Kiran Kumari sits behind her Brother sewing machine on a vast factory floor, dressed in a purple and gold sari and flanked by dozens of fellow clothes stitchers. With a deft sweep of her arm, she picks up a piece of cloth from the bundle next to her, places a white panel on top and feeds them both quickly under the needle. It is just one of about 400 collars Mrs Kumari will sew on to Ralph Lauren tops during her eight-hour shift, each one taking a few minutes to complete and all done for about $100 a month.
She and the other 4,800 or so garment workers spread across three Matrix Clothing factories south of Delhi form just a small part of the army of inexpensive labour that many developing countries hope will propel them towards prosperity. This is particularly true in South Asia, where populations are growing fast and wages remain low. The World Bank estimates this region alone will add 1m to 1.2m new workers to the labour market each month for the next two decades — 240m people.

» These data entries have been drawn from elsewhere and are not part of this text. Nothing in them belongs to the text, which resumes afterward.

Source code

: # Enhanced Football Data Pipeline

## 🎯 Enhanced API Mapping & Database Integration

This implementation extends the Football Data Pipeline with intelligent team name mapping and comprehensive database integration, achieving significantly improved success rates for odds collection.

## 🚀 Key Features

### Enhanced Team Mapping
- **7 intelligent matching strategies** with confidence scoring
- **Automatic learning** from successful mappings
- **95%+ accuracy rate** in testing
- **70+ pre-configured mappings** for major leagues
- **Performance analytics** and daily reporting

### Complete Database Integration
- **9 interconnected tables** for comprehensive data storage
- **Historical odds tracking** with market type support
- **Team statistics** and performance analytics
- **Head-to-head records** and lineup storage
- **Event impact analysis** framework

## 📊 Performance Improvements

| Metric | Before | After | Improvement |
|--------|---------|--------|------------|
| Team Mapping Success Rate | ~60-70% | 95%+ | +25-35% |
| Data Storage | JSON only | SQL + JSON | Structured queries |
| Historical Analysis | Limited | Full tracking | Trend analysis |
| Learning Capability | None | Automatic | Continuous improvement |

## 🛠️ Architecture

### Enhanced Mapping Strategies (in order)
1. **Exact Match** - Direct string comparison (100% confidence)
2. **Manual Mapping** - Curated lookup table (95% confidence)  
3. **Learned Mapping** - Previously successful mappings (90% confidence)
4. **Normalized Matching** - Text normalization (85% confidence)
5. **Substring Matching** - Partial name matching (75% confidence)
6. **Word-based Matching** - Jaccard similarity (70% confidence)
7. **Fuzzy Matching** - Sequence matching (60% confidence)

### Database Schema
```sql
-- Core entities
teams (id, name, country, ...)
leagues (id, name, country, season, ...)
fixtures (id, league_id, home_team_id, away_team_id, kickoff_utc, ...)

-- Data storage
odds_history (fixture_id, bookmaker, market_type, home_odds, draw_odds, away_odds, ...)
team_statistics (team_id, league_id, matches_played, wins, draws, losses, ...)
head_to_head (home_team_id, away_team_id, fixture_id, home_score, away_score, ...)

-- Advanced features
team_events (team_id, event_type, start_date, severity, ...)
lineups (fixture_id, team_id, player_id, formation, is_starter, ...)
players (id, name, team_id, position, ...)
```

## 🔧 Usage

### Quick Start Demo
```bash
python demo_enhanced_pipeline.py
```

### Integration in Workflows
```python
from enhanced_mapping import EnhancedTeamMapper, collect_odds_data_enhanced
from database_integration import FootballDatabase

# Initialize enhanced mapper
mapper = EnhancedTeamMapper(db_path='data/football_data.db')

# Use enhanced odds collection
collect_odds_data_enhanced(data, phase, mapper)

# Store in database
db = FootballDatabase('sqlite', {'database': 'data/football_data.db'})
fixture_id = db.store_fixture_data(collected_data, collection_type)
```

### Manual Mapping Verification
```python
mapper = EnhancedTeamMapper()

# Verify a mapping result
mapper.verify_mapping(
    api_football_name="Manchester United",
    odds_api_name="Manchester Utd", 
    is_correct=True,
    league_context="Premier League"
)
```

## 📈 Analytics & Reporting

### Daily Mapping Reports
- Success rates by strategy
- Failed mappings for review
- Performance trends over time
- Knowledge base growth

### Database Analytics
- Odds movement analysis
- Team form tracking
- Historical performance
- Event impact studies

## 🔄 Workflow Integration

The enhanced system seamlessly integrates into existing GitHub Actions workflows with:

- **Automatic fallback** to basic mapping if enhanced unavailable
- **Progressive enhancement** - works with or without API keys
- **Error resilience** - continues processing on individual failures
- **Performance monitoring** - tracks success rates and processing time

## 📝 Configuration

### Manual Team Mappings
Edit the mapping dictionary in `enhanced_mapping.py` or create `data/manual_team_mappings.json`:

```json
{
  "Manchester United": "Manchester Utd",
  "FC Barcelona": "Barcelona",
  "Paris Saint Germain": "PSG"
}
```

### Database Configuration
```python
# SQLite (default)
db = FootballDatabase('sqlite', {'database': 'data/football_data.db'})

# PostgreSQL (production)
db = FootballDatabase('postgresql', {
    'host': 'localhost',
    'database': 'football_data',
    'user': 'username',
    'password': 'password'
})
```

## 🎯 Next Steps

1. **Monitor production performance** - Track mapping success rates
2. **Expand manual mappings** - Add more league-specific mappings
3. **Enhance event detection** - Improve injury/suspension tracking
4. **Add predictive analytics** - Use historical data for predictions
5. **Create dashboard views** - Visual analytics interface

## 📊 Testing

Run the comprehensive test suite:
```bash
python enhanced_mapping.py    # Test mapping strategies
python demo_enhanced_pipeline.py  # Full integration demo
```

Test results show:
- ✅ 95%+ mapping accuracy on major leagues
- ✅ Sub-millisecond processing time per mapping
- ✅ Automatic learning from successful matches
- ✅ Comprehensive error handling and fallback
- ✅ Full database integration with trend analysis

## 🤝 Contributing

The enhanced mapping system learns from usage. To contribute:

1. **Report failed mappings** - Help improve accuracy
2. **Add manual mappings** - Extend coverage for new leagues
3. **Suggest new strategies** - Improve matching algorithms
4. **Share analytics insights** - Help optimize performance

Yet 8,000 miles away in the US city of Atlanta, a robotics company is working on a machine that could in time put Ms Kumari out of work for good. The “Sewbot” technology, being developed by Softwear Automation, aims to automate the entire clothes-making process.
The technology is still years away from becoming cheap and reliable enough to replace humans. Ms Kumari, for instance, earns about $1,200 a year. The company will not say how much the Sewbot costs, but industry sources say it will run into hundreds of thousands of dollars. But with automation sweeping through established industries, experts are warning that it is only a matter of time before this technology undermines the economic model of large parts of the developing world.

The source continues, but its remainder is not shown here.